The Art of Being Bill: Bill Murray and the Many Faces of Awesome

Our Rating

Author: Ezra Croft, Jennifer Raiser

Publisher: Race Point Publishing

Year: 2018

MPAA Rating: G

As a kid Bill Murray confused me. I thought he was funny and endearing and larger than life (long before he was in the movie Larger Than Life), but he also made me uncomfortable. There was something about his interaction with women that totally freaked me out, whether it was flirting with fellow camp counselors in Meatballs, giving Gilda Radner noogies as Todd and Lisa, or pursuing Dana Barret in Ghostbusters. He walked the line between playful and affectionate and, well, sexual harassment. In short, it was complicated. As Murray’s career progressed, it became clear that he was complicated. Even the broadest comedic performances had layers, and it turned out he had an uncanny ability to deliver on roles that were serious and nuanced. The Art of Being Bill: The Many Faces of Awesome by Ezra Croft and Jennifer Raiser perfectly captures the various facets of Mr. Murray and is a delightful read for any fan.

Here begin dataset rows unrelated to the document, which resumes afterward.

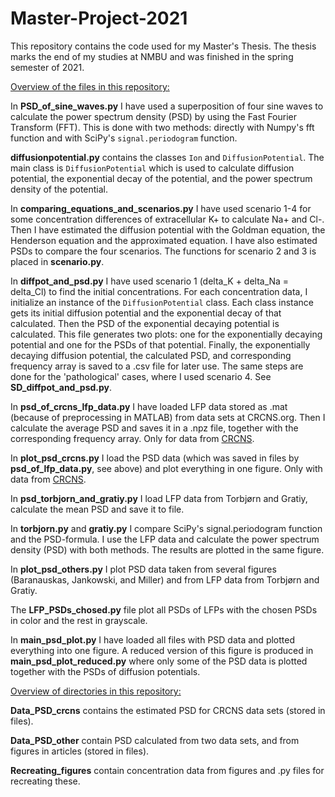 # Master-Project-2021

This repository contains the code used for my Master's Thesis.
The thesis marks the end of my studies at NMBU and was finished in the 
spring semester of 2021. 

<ins>Overview of the files in this repository:</ins>

In **PSD_of_sine_waves.py** I have used a superposition of four sine waves to 
calculate the power spectrum density (PSD) by using the Fast Fourier Transform
(FFT). This is done with two methods: directly with Numpy's fft function and 
with SciPy's ``signal.periodogram`` function. 

**diffusionpotential.py** contains the classes ``Ion`` and 
``DiffusionPotential``. The main class is ``DiffusionPotential`` which is used 
to calculate diffusion potential, the exponential decay of the potential, and
the power spectrum density of the potential. 

In **comparing_equations_and_scenarios.py** I have used scenario 1-4 for
some concentration differences of extracellular K+ to calculate Na+ and Cl-. 
Then I have estimated the diffusion potential with the Goldman equation, the
Henderson equation and the approximated equation. I have also estimated PSDs 
to compare the four scenarios. The functions for scenario 2 and 3 is placed 
in **scenario.py**.

In **diffpot_and_psd.py** I have used scenario 1 (delta_K + delta_Na = 
delta_Cl) to find the initial concentrations. For each concentration data, I 
initialize an instance of the ``DiffusionPotential`` class. Each class instance
gets its initial diffusion potential and the exponential decay of that
calculated. Then the PSD of the exponential decaying potential is calculated. 
This file generates two plots: one for the exponentially decaying potential
and one for the PSDs of that potential. Finally, the exponentially decaying 
diffusion potential, the calculated PSD, and corresponding frequency array is 
saved to a .csv file for later use. The same steps are done for the 
'pathological' cases, where I used scenario 4. See **SD_diffpot_and_psd.py**.


In **psd_of_crcns_lfp_data.py** I have loaded LFP data stored as .mat (because of 
preprocessing in MATLAB) from data sets at CRCNS.org. Then I calculate the 
average PSD and saves it in a .npz file, together with the corresponding
frequency array. Only for data from [CRCNS](https://crcns.org/).

In **plot_psd_crcns.py** I load the PSD data (which was saved in files by
**psd_of_lfp_data.py**, see above) and plot everything in one figure. 
Only with data from [CRCNS](https://crcns.org/).

In **psd_torbjorn_and_gratiy.py** I load LFP data from Torbjørn and Gratiy, 
calculate the mean PSD and save it to file.

In **torbjorn.py** and **gratiy.py** I compare SciPy's signal.periodogram 
function and the PSD-formula. I use the LFP data and calculate the power 
spectrum density (PSD) with both methods. The results are plotted in the same 
figure.

In **plot_psd_others.py** I plot PSD data taken from several figures 
(Baranauskas, Jankowski, and Miller) and from LFP data from Torbjørn and
Gratiy.

The **LFP_PSDs_chosed.py** file plot all PSDs of LFPs with the chosen PSDs in
color and the rest in grayscale.

In **main_psd_plot.py** I have loaded all files with PSD data and plotted 
everything into one figure. A reduced version of this figure is produced in 
**main_psd_plot_reduced.py** where only some of the PSD data is plotted 
together with the PSDs of diffusion potentials.


<ins>Overview of directories in this repository:</ins>

**Data_PSD_crcns** contains the estimated PSD for CRCNS data sets (stored in
files).

**Data_PSD_other** contain PSD calculated from two data sets, and from 
figures in articles (stored in files).

**Recreating_figures** contain concentration data from
figures and .py files for recreating these. 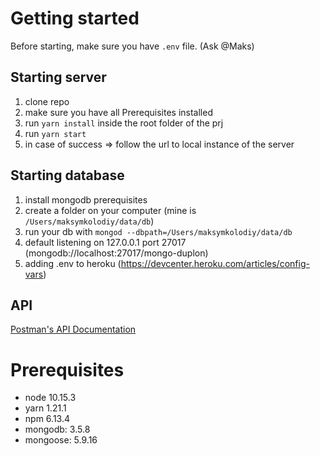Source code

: # Getting started

Before starting, make sure you have `.env` file. (Ask @Maks)

## Starting server

1. clone repo
2. make sure you have all Prerequisites installed
3. run `yarn install` inside the root folder of the prj
4. run `yarn start`
5. in case of success => follow the url to local instance of the server

## Starting database

1. install mongodb prerequisites
2. create a folder on your computer (mine is `/Users/maksymkolodiy/data/db`)
3. run your db with `mongod --dbpath=/Users/maksymkolodiy/data/db`
4. default listening on 127.0.0.1 port 27017 (mongodb://localhost:27017/mongo-duplon)
5. adding .env to heroku (https://devcenter.heroku.com/articles/config-vars)

## API

[Postman's API Documentation](https://documenter.getpostman.com/view/13365268/TVejhADz)

# Prerequisites

- node 10.15.3
- yarn 1.21.1
- npm 6.13.4
- mongodb: 3.5.8
- mongoose: 5.9.16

Though largely comprised of artwork featuring Bill Murray, The Art of Being Bill also includes a thoughtful synopsis of each of his films, behind the scenes trivia, and random stories about things Bill has done while out and about. You won’t find in-depth biographical information or details of his private life, but somehow this seems fitting. Over the years Murray has become something of a mythical being, more akin to a unicorn than your average celebrity, so it makes sense that he has captured so many imaginations. There are representations of Bill Murray in just about every conceivable art form (sketch, collage, painting…cake) and they depict every emotion under the sun. Appropriately, the book is divided into eight personalities or moods including The Thinker, The Intense, The Charming, The Melancholy, and (wait for it!) The Complex. See, I knew he was complicated!

It’s a bit frustrating that information about each piece is confined to the Contributors section in the back of the book (and is then arranged alphabetically by the artist’s last name rather than page number), but at least the content is available and engaging. Overall it’s a fun celebration of a man who has been making us laugh, think, and scratch our heads for four decades.